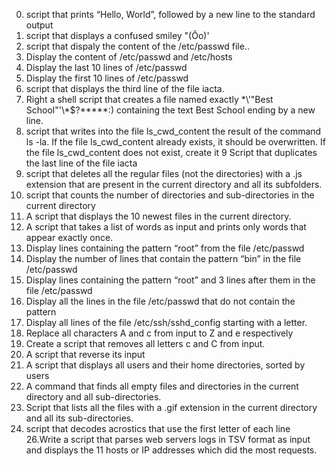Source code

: 0. script that prints “Hello, World”, followed by a new line to the standard output
1. script that displays a confused smiley "(Ôo)'
2. script that dispaly the content of the /etc/passwd file.. 
3. Display the content of /etc/passwd and /etc/hosts
4. Display the last 10 lines of /etc/passwd
5. Display the first 10 lines of /etc/passwd 
6.  script that displays the third line of the file iacta.
7. Right a shell script that creates a file named exactly \*\\'"Best School"\'\\*$\?\*\*\*\*\*:) containing the text Best School ending by a new line.
8. script that writes into the file ls_cwd_content the result of the command ls -la. If the file ls_cwd_content already exists, it should be overwritten. If the file ls_cwd_content does not exist, create it
9 Script that duplicates the last line of the file iacta
10. script that deletes all the regular files (not the directories) with a .js extension that are present in the current directory and all its subfolders. 
11. script that counts the number of directories and sub-directories in the current directory
12. A script that displays the 10 newest files in the current directory.
13. A script that takes a list of words as input and prints only words that appear exactly once.
14. Display lines containing the pattern “root” from the file /etc/passwd
15. Display the number of lines that contain the pattern “bin” in the file /etc/passwd
16. Display lines containing the pattern “root” and 3 lines after them in the file /etc/passwd
17. Display all the lines in the file /etc/passwd that do not contain the pattern  
18. Display all lines of the file /etc/ssh/sshd_config starting with a letter.
19. Replace all characters A and c from input to Z and e respectively
20. Create a script that removes all letters c and C from input. 
21. A  script that reverse its input 
22. A script that displays all users and their home directories, sorted by users
23. A command that finds all empty files and directories in the current directory and all sub-directories.
24.  Script that lists all the files with a .gif extension in the current directory and all its sub-directories.
25. script that decodes acrostics that use the first letter of each line
26.Write a script that parses web servers logs in TSV format as input and displays the 11 hosts or IP addresses which did the most requests.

────────────────────────────────────────

Task directions: Pictures stay out. Repeat only the lines from the beginning of the data through the line that has "4. Display the last 10 lines of /etc/passwd".

Task solution:
Source code

: 0. script that prints “Hello, World”, followed by a new line to the standard output
1. script that displays a confused smiley "(Ôo)'
2. script that dispaly the content of the /etc/passwd file.. 
3. Display the content of /etc/passwd and /etc/hosts
4. Display the last 10 lines of /etc/passwd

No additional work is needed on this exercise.